Use the Java Tika text extraction library on the .NET platform
http://kevm.github.io/tikaondotnet/
Apache License 2.0
195 stars 73 forks source link

not implement error raised when rendering pdf to image #105

Open coader opened 7 years ago

coader commented 7 years ago

at com.sun.imageio.plugins.jpeg.JPEGImageReader.getImageMetadata(Int32 ) at org.apache.pdfbox.filter.DCTFilter.getNumChannels(ImageReader ) at org.apache.pdfbox.filter.DCTFilter.decode(InputStream , OutputStream , COSDictionary , Int32 ) at org.apache.pdfbox.cos.COSInputStream.create(List , COSDictionary , InputStream , ScratchFile ) at org.apache.pdfbox.cos.COSStream.createInputStream() at org.apache.pdfbox.pdmodel.common.PDStream.createInputStream() at org.apache.pdfbox.pdmodel.graphics.image.PDImageXObject..ctor(PDStream stream, PDResources resources) at org.apache.pdfbox.pdmodel.graphics.PDXObject.createXObject(COSBase base, PDResources resources) at org.apache.pdfbox.pdmodel.PDResources.getXObject(COSName name) at org.apache.pdfbox.contentstream.operator.graphics.DrawObject.process(Operator operator, List operands) at org.apache.pdfbox.contentstream.PDFStreamEngine.processOperator(Operator operator, List operands) at org.apache.pdfbox.contentstream.PDFStreamEngine.processStreamOperators(PDContentStream ) at org.apache.pdfbox.contentstream.PDFStreamEngine.processStream(PDContentStream ) at org.apache.pdfbox.contentstream.PDFStreamEngine.processPage(PDPage page) at org.apache.pdfbox.rendering.PageDrawer.drawPage(Graphics g, PDRectangle pageSize) at org.apache.pdfbox.rendering.PDFRenderer.renderImage(Int32 pageIndex, Single scale, ImageType imageType) at org.apache.pdfbox.rendering.PDFRenderer.renderImageWithDPI(Int32 pageIndex, Single dpi, ImageType imageType)

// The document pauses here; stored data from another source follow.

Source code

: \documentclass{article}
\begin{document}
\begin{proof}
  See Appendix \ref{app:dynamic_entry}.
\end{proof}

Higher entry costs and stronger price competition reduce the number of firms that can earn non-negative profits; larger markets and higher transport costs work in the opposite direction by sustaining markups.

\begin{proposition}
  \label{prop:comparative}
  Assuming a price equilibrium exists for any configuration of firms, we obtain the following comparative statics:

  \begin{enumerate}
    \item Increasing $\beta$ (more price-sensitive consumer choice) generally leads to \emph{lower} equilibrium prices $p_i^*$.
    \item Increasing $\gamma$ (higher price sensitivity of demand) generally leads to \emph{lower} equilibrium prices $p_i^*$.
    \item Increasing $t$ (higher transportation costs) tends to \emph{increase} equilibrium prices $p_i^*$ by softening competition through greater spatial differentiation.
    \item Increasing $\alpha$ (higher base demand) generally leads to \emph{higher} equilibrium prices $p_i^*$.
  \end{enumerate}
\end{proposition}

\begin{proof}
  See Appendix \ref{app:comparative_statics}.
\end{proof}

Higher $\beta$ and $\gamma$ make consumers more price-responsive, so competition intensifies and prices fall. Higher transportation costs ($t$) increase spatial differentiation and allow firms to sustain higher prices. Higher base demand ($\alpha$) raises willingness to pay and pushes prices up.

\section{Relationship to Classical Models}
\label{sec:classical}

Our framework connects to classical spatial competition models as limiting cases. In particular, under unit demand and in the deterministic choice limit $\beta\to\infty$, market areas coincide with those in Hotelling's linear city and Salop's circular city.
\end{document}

so i want to delete all images before render, but not found method: PDFDOcument.getDocumentCatalog().getAllPages();

only getPages and not found getAllImages for PDFResources also.

how to resolve it?

TechnikEmpire commented 7 years ago

This is a failure in IKVM, not Tika or this project. See my comments:

https://github.com/KevM/tikaondotnet/issues/94#issuecomment-296425723

IKVM omits many functions, including those required to render these images.